Query regarding HUMAnN2

  • I have installed HUMAnN2 from bioconda and downloaded respective Metaphlan data base (mpa_v20_m200), Chocophlan database (full_chocophlan_plus_viral.v0.1.1.tar.gz) and uniref90 database (uniref90_annotated.1.1.dmnd).
  • I merged the paired end reads through flash.
  • I run the command humann2 --input merged.fastq --output humann2_out.
    -Though my sample is rice paddy soil sample (highly diverse), only 10 species were detected after the successful completion of Metaphlan run. Why ?
  • Among them only two are selected for functional annotation. Why ?
  • The command is running from last 24 hr, how much time it generally take to complete analysis.
  • Am I doing something wrong or something is missing ?

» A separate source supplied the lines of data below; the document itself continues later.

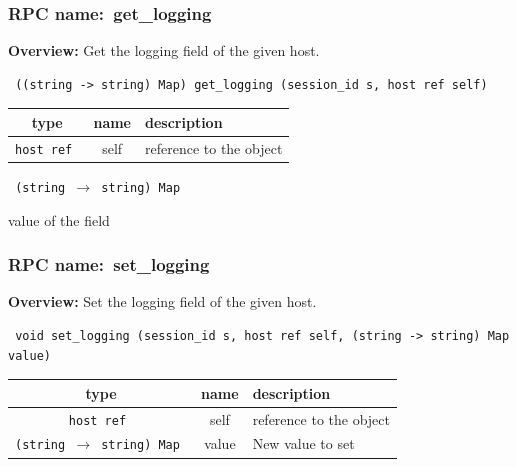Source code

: \subsubsection{RPC name:~get\_logging}

{\bf Overview:} 
Get the logging field of the given host.

\begin{verbatim} ((string -> string) Map) get_logging (session_id s, host ref self)\end{verbatim}



 
\vspace{0.3cm}
\begin{tabular}{|c|c|p{7cm}|}
 \hline
{\bf type} & {\bf name} & {\bf description} \\ \hline
{\tt host ref } & self & reference to the object \\ \hline 

\end{tabular}

\vspace{0.3cm}

{\tt 
(string $\rightarrow$ string) Map
}


value of the field
\vspace{0.3cm}
\vspace{0.3cm}
\vspace{0.3cm}
\subsubsection{RPC name:~set\_logging}

{\bf Overview:} 
Set the logging field of the given host.

\begin{verbatim} void set_logging (session_id s, host ref self, (string -> string) Map value)\end{verbatim}



 
\vspace{0.3cm}
\begin{tabular}{|c|c|p{7cm}|}
 \hline
{\bf type} & {\bf name} & {\bf description} \\ \hline
{\tt host ref } & self & reference to the object \\ \hline 

{\tt (string $\rightarrow$ string) Map } & value & New value to set \\ \hline 

\end{tabular}

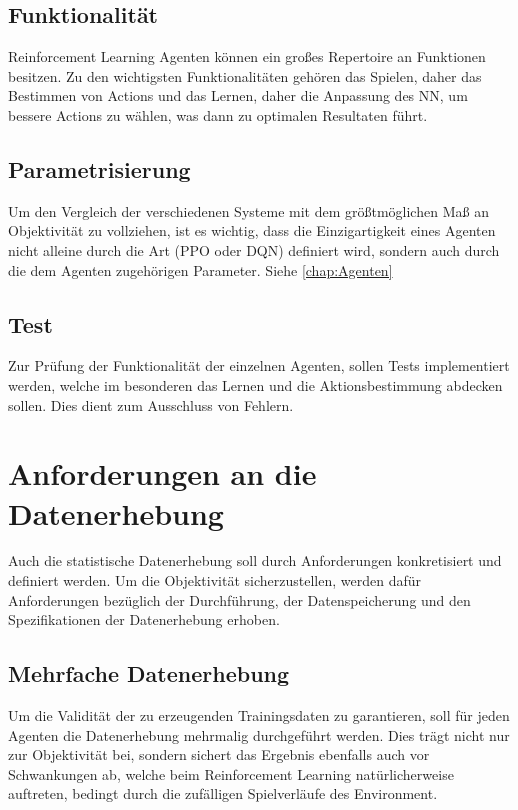 \subsection{Funktionalität}
Reinforcement Learning Agenten können ein großes Repertoire an Funktionen besitzen. Zu den wichtigsten Funktionalitäten gehören das Spielen, daher das Bestimmen von Actions und das Lernen, daher die Anpassung des NN, um bessere Actions zu wählen, was dann zu optimalen Resultaten führt.

\subsection{Parametrisierung}
Um den Vergleich der verschiedenen Systeme mit dem größtmöglichen Maß an Objektivität zu vollziehen, ist es wichtig, dass die Einzigartigkeit eines Agenten nicht alleine durch die Art (PPO oder DQN) definiert wird, sondern auch durch die dem Agenten zugehörigen Parameter. Siehe \ref{chap:Agenten}

\subsection{Test}
Zur Prüfung der Funktionalität der einzelnen Agenten, sollen Tests implementiert werden, welche im besonderen das Lernen und die Aktionsbestimmung abdecken sollen. Dies dient zum Ausschluss von Fehlern.

\section{Anforderungen an die Datenerhebung} \label{sec:Anforderungen_an_die Datenerhebung}
Auch die statistische Datenerhebung soll durch Anforderungen konkretisiert und definiert werden. Um die Objektivität sicherzustellen, werden dafür Anforderungen bezüglich der Durchführung, der Datenspeicherung und den Spezifikationen der Datenerhebung erhoben.

\subsection{Mehrfache Datenerhebung}
Um die Validität der zu erzeugenden Trainingsdaten zu garantieren, soll für jeden Agenten die Datenerhebung mehrmalig durchgeführt werden. Dies trägt nicht nur zur Objektivität bei, sondern sichert das Ergebnis ebenfalls auch vor Schwankungen ab, welche beim Reinforcement Learning natürlicherweise auftreten, bedingt durch die zufälligen Spielverläufe des Environment.

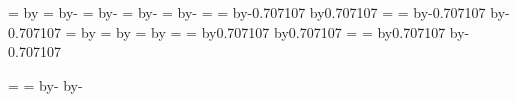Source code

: {  %
  {
    \pgf@process{\radius}
    \pgf@ya=\pgf@y%
    \pgf@process{\centerpoint}
    \advance\pgf@y by\pgf@ya
  }
  {
    \pgf@process{\radius}
    \pgf@ya=\pgf@y%
    \pgf@process{\centerpoint}
    \advance\pgf@y by-\pgf@ya
  }
  {
    \pgf@process{\radius}
    \pgf@xa=\pgf@x%
    \pgf@process{\centerpoint}
    \advance\pgf@x by-\pgf@xa
  }
  {%
    \pgf@process{\radius}
    \pgf@xa=\pgf@x%
    \pgf@process{\centerpoint}
    \advance\pgf@x by-\pgf@xa%
    \pgfmathsetlength\pgf@y{.5ex}
  }
  {%
    \pgf@process{\radius}
    \pgf@xa=\pgf@x%
    \pgf@process{\centerpoint}
    \advance\pgf@x by-\pgf@xa%
    \pgf@y=0pt
  }
  {
    \pgf@process{\radius}
    \pgf@xa=\pgf@x%
    \pgf@ya=\pgf@y%
    \pgf@process{\centerpoint}
    \advance\pgf@x by-0.707107\pgf@xa
    \advance\pgf@y by0.707107\pgf@ya
  }
  {
    \pgf@process{\radius}
    \pgf@xa=\pgf@x%
    \pgf@ya=\pgf@y%
    \pgf@process{\centerpoint}
    \advance\pgf@x by-0.707107\pgf@xa
    \advance\pgf@y by-0.707107\pgf@ya
  }
  {%
    \pgf@process{\radius}
    \pgf@xa=\pgf@x%
    \pgf@process{\centerpoint}
    \advance\pgf@x by\pgf@xa
  }
  {%
    \pgf@process{\radius}
    \pgf@xa=\pgf@x%
    \pgf@process{\centerpoint}
    \advance\pgf@x by\pgf@xa%
    \pgfmathsetlength\pgf@y{.5ex}
  }
  {%
    \pgf@process{\radius}
    \pgf@xa=\pgf@x%
    \pgf@process{\centerpoint}
    \advance\pgf@x by\pgf@xa%
    \pgf@y=0pt
  }
  {
    \pgf@process{\radius}
    \pgf@xa=\pgf@x%
    \pgf@ya=\pgf@y%
    \pgf@process{\centerpoint}
    \advance\pgf@x by0.707107\pgf@xa
    \advance\pgf@y by0.707107\pgf@ya
  }
  {
    \pgf@process{\radius}
    \pgf@xa=\pgf@x%
    \pgf@ya=\pgf@y%
    \pgf@process{\centerpoint}
    \advance\pgf@x by0.707107\pgf@xa
    \advance\pgf@y by-0.707107\pgf@ya
  }

  \backgroundpath
  {
    \pgf@process{\radius}%
    \pgfutil@tempdima=\pgf@x%
    \pgfutil@tempdimb=\pgf@y%
    \advance\pgfutil@tempdima by-\pgf@xb%
    \advance\pgfutil@tempdimb by-\pgf@yb%
    \pgfpathellipse{\centerpoint}{\pgfqpoint{\pgfutil@tempdima}{0pt}}{\pgfqpoint{0pt}{\pgfutil@tempdimb}}%
  }
}




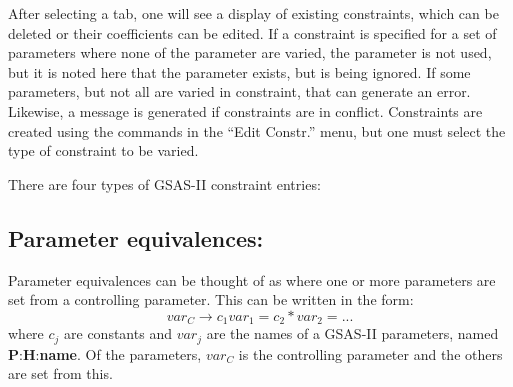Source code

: After selecting a tab, one will see a display of existing constraints, which can be deleted or their coefficients can be edited. If a constraint is specified for a set of parameters where none of the parameter are varied, the parameter is not used, but it is noted here that the parameter exists, but is being ignored. If some parameters, but not all are varied in constraint, that can generate an error. Likewise, a message is generated if constraints are in conflict. Constraints are created using the commands in the ``Edit Constr.'' menu, but one must select the type of constraint to be varied. 

There are four types of GSAS-II constraint entries:

\subsection{Parameter equivalences:}
Parameter equivalences can be thought of as where one or more parameters are set from a controlling parameter. This can be written in the form:
$$var_C \rightarrow  c_1 var _1 = c_2 * var_2 = ...$$
where $c_j$ are constants and $var_j$ are the names of a GSAS-II parameters, named \textbf{P}:\textbf{H}:\textbf{name}. Of the parameters, $var_C$ is the controlling parameter and the others are set from this. 

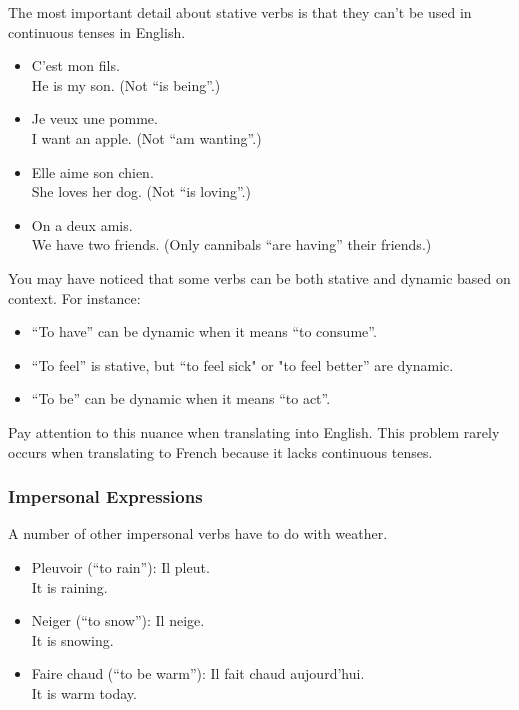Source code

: The most important detail about stative verbs is that they can't be used in continuous tenses in English.

\begin{itemize}
  \item  C'est mon fils. \\ He is my son. (Not ``is being''.)
  \item  Je veux une pomme. \\ I want an apple. (Not ``am wanting''.)
  \item  Elle aime son chien. \\  She loves her dog. (Not ``is loving''.) 
  \item  On a deux amis. \\ We have two friends. (Only cannibals ``are having'' their friends.)
\end{itemize}

You may have noticed that some verbs can be both stative and dynamic based on context. For instance:

\begin{itemize}
  \item  ``To have'' can be dynamic when it means ``to consume''.
  \item  ``To feel'' is stative, but ``to feel sick" or "to feel better'' are dynamic.
  \item  ``To be'' can be dynamic when it means ``to act''.
\end{itemize}

Pay attention to this nuance when translating into English. This problem rarely occurs when translating to French because it lacks continuous tenses. 

\subsubsection{Impersonal Expressions}

A number of other impersonal verbs have to do with weather.

\begin{itemize}
  \item  Pleuvoir (``to rain''): Il pleut. \\ It is raining.
  \item  Neiger (``to snow''): Il neige. \\ It is snowing.
  \item  Faire chaud (``to be warm''): Il fait chaud aujourd'hui. \\ It is warm today.
\end{itemize}

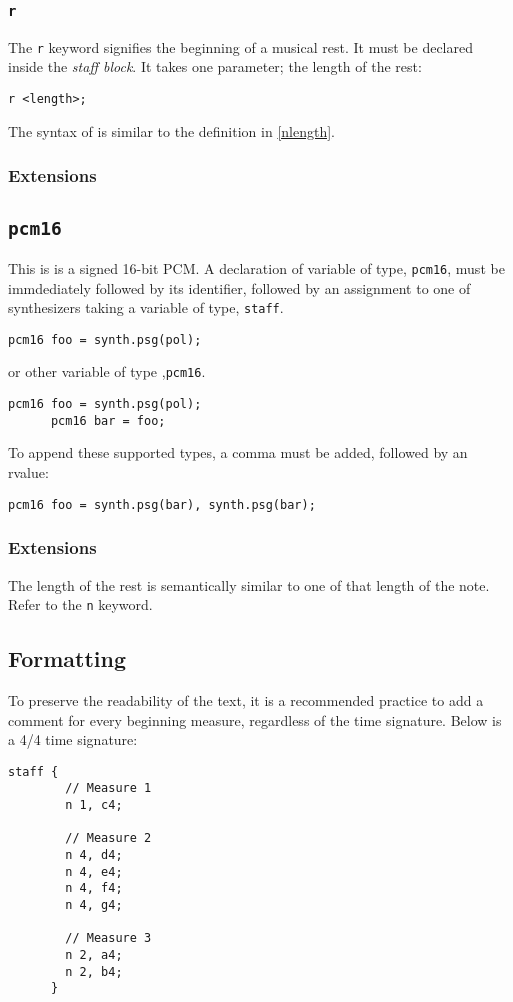 \subsubsection{\texttt{r}}

\np The \verb+r+ keyword signifies the beginning of a musical rest. It must be
declared inside the \textit{staff block}. It takes one parameter; the
length of the rest:

\begin{Verbatim}[frame=single]
      r <length>;
\end{Verbatim}

\np The syntax of  is similar to the definition in 
\autoref{nlength}.

\subsubsection{Extensions}

\subsection{\texttt{pcm16}}
\np This is is a signed 16-bit PCM. A declaration of variable of type,
\verb+pcm16+, must be immdediately followed by its identifier, followed by
an assignment to one of synthesizers taking a variable of type, \verb+staff+. 
\begin{Verbatim}[frame=single]
       pcm16 foo = synth.psg(pol);
\end{Verbatim}

or other variable of type ,\verb+pcm16+.
\begin{Verbatim}[frame=single]
      pcm16 foo = synth.psg(pol);
      pcm16 bar = foo;
\end{Verbatim}

\np To append these supported types, a comma must be added, followed by an rvalue:
\begin{Verbatim}[frame=single]
      pcm16 foo = synth.psg(bar), synth.psg(bar);
\end{Verbatim}


\subsubsection{Extensions}

\np The length of the rest is semantically similar to one of that length
of the note. Refer to the \verb+n+ keyword.

\subsection{Formatting}
\label{formatting}
\np To preserve the readability of the text, it is a recommended practice to add a comment for every
beginning measure, regardless of the time signature. Below is a 4/4 time signature:
\begin{Verbatim}[frame=single]
      staff {
        // Measure 1
        n 1, c4;
  
        // Measure 2
        n 4, d4;
        n 4, e4;
        n 4, f4;
        n 4, g4;
  
        // Measure 3
        n 2, a4;
        n 2, b4;
      }
\end{Verbatim}


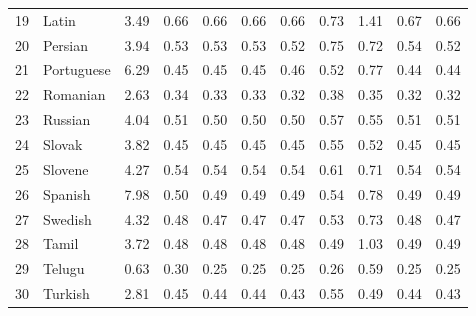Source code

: \documentclass[a4paper]{article}
\begin{document}
\begin{table}
\begin{tabular}{rlrrrrrrrrr}
  19 & Latin & 3.49 & 0.66 & 0.66 & 0.66 & 0.66 & 0.73 & 1.41 & 0.67 & 0.66 \\ 
  20 & Persian & 3.94 & 0.53 & 0.53 & 0.53 & 0.52 & 0.75 & 0.72 & 0.54 & 0.52 \\ 
  21 & Portuguese & 6.29 & 0.45 & 0.45 & 0.45 & 0.46 & 0.52 & 0.77 & 0.44 & 0.44 \\ 
  22 & Romanian & 2.63 & 0.34 & 0.33 & 0.33 & 0.32 & 0.38 & 0.35 & 0.32 & 0.32 \\ 
  23 & Russian & 4.04 & 0.51 & 0.50 & 0.50 & 0.50 & 0.57 & 0.55 & 0.51 & 0.51 \\ 
  24 & Slovak & 3.82 & 0.45 & 0.45 & 0.45 & 0.45 & 0.55 & 0.52 & 0.45 & 0.45 \\ 
  25 & Slovene & 4.27 & 0.54 & 0.54 & 0.54 & 0.54 & 0.61 & 0.71 & 0.54 & 0.54 \\ 
  26 & Spanish & 7.98 & 0.50 & 0.49 & 0.49 & 0.49 & 0.54 & 0.78 & 0.49 & 0.49 \\ 
  27 & Swedish & 4.32 & 0.48 & 0.47 & 0.47 & 0.47 & 0.53 & 0.73 & 0.48 & 0.47 \\ 
  28 & Tamil & 3.72 & 0.48 & 0.48 & 0.48 & 0.48 & 0.49 & 1.03 & 0.49 & 0.49 \\ 
  29 & Telugu & 0.63 & 0.30 & 0.25 & 0.25 & 0.25 & 0.26 & 0.59 & 0.25 & 0.25 \\ 
  30 & Turkish & 2.81 & 0.45 & 0.44 & 0.44 & 0.43 & 0.55 & 0.49 & 0.44 & 0.43 \\ 
   \hline
\end{tabular}
\end{table}
\pagestyle{plain}





\end{document}
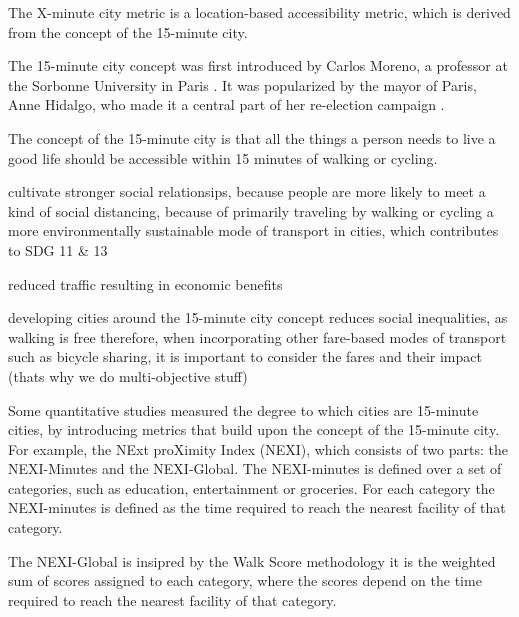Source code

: 
The X-minute city metric is a location-based accessibility metric, which is derived from the concept of the 15-minute city.

The 15-minute city concept was first introduced by Carlos Moreno, a professor at the Sorbonne University in Paris \cite{morenoIntroducing15MinuteCity2021}.
It was popularized by the mayor of Paris, Anne Hidalgo, who made it a central part of her re-election campaign \cite{gongadzeParisVision15Minute2023}.

The concept of the 15-minute city is that all the things a person needs to live a good life should be accessible within 15 minutes of walking or cycling.

cultivate stronger social relationsips, because people are more likely to meet \cite{allamProximityBasedPlanning15Minute2020}
a kind of social distancing, because of primarily traveling by walking or cycling \cite{allamProximityBasedPlanning15Minute2020}
a more environmentally sustainable mode of transport in cities, which contributes to SDG 11 \& 13 \cite{allamProximityBasedPlanning15Minute2020} \cite{papasUrbanMobilityEvolution2023}

reduced traffic resulting in economic benefits \cite{allamProximityBasedPlanning15Minute2020} \cite{papasUrbanMobilityEvolution2023}

developing cities around the 15-minute city concept reduces social inequalities, as walking is free \cite{weng15minuteWalkableNeighborhoods2019b} \cite{gustafsonExaminingSpatialChange2022}
therefore, when incorporating other fare-based modes of transport such as bicycle sharing, it is important to consider the fares and their impact (thats why we do multi-objective stuff)

Some quantitative studies measured the degree to which cities are 15-minute cities, by introducing metrics that build upon the concept of the 15-minute city.
For example, \cite{olivariAreItalianCities2023} the NExt proXimity Index (NEXI), which consists of two parts: the NEXI-Minutes and the NEXI-Global.
The NEXI-minutes is defined over a set of categories, such as education, entertainment or groceries.
For each category the NEXI-minutes is defined as the time required to reach the nearest facility of that category.

The NEXI-Global is insipred by the Walk Score methodology \cite{WalkScoreMethodology} it is the weighted sum of scores assigned to each category, where the scores depend on the time required to reach the nearest facility of that category.

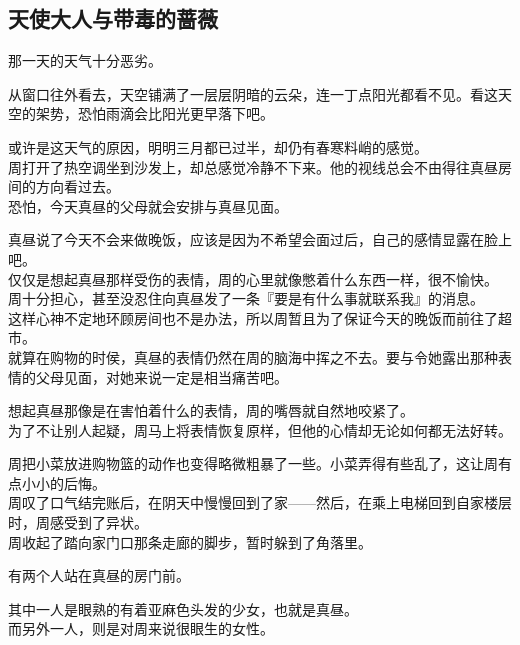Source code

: \subsection{天使大人与带毒的蔷薇}

那一天的天气十分恶劣。

从窗口往外看去，天空铺满了一层层阴暗的云朵，连一丁点阳光都看不见。看这天空的架势，恐怕雨滴会比阳光更早落下吧。

或许是这天气的原因，明明三月都已过半，却仍有春寒料峭的感觉。\\

周打开了热空调坐到沙发上，却总感觉冷静不下来。他的视线总会不由得往真昼房间的方向看过去。\\

恐怕，今天真昼的父母就会安排与真昼见面。

真昼说了今天不会来做晚饭，应该是因为不希望会面过后，自己的感情显露在脸上吧。\\

仅仅是想起真昼那样受伤的表情，周的心里就像憋着什么东西一样，很不愉快。\\

周十分担心，甚至没忍住向真昼发了一条『要是有什么事就联系我』的消息。\\

这样心神不定地环顾房间也不是办法，所以周暂且为了保证今天的晚饭而前往了超市。\\

就算在购物的时侯，真昼的表情仍然在周的脑海中挥之不去。要与令她露出那种表情的父母见面，对她来说一定是相当痛苦吧。

想起真昼那像是在害怕着什么的表情，周的嘴唇就自然地咬紧了。\\

为了不让别人起疑，周马上将表情恢复原样，但他的心情却无论如何都无法好转。

周把小菜放进购物篮的动作也变得略微粗暴了一些。小菜弄得有些乱了，这让周有点小小的后悔。\\

周叹了口气结完账后，在阴天中慢慢回到了家——然后，在乘上电梯回到自家楼层时，周感受到了异状。\\

周收起了踏向家门口那条走廊的脚步，暂时躲到了角落里。

有两个人站在真昼的房门前。

其中一人是眼熟的有着亚麻色头发的少女，也就是真昼。\\

而另外一人，则是对周来说很眼生的女性。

Please suggest, what should I do ?

I think all of these issues are related to a lack of known species in your community relative to the tools’ databases. The reason why only a subset of the detected species are used for functional profiling is that some detected “species” are of the form s__Genus_unclassified, for which we do not have a species pangenome for mapping. As a result, most of your reads will be forwarded to translated search, which is considerably slower than nucleotide-level mapping (~2 hrs per 10M reads using 8 threads). Because of these issues, I’d recommend running with UniRef50 rather than UniRef90 in order to map more reads to homologs of known proteins.

Thanks @franzosa for your suggestions.